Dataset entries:

--- START ---

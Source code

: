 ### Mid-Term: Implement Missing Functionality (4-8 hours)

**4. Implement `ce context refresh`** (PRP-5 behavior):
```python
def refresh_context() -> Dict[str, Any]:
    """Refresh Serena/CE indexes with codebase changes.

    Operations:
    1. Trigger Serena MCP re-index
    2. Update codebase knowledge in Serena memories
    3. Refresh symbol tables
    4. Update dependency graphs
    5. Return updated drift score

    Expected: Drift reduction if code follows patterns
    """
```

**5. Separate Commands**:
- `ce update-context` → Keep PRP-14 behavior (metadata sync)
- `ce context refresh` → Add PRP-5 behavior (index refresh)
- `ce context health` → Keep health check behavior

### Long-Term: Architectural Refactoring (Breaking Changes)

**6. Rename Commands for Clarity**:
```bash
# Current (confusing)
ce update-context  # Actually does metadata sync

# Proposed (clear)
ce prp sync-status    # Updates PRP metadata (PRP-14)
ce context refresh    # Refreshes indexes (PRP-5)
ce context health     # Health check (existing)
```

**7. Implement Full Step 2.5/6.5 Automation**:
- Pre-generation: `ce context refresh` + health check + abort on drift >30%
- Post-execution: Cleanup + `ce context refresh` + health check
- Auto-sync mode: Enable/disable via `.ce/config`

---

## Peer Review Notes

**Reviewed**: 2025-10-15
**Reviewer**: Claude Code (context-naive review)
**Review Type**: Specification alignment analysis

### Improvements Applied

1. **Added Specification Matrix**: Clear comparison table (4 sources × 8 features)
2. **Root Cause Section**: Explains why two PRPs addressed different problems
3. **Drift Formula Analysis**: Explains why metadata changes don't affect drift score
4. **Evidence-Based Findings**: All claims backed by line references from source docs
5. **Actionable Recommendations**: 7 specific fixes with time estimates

--- END ---

If a line in the records contains the word "check", copy it out.

TASK OUTPUT:
- `ce context health` → Keep health check behavior
ce context health     # Health check (existing)
- Pre-generation: `ce context refresh` + health check + abort on drift >30%
- Post-execution: Cleanup + `ce context refresh` + health check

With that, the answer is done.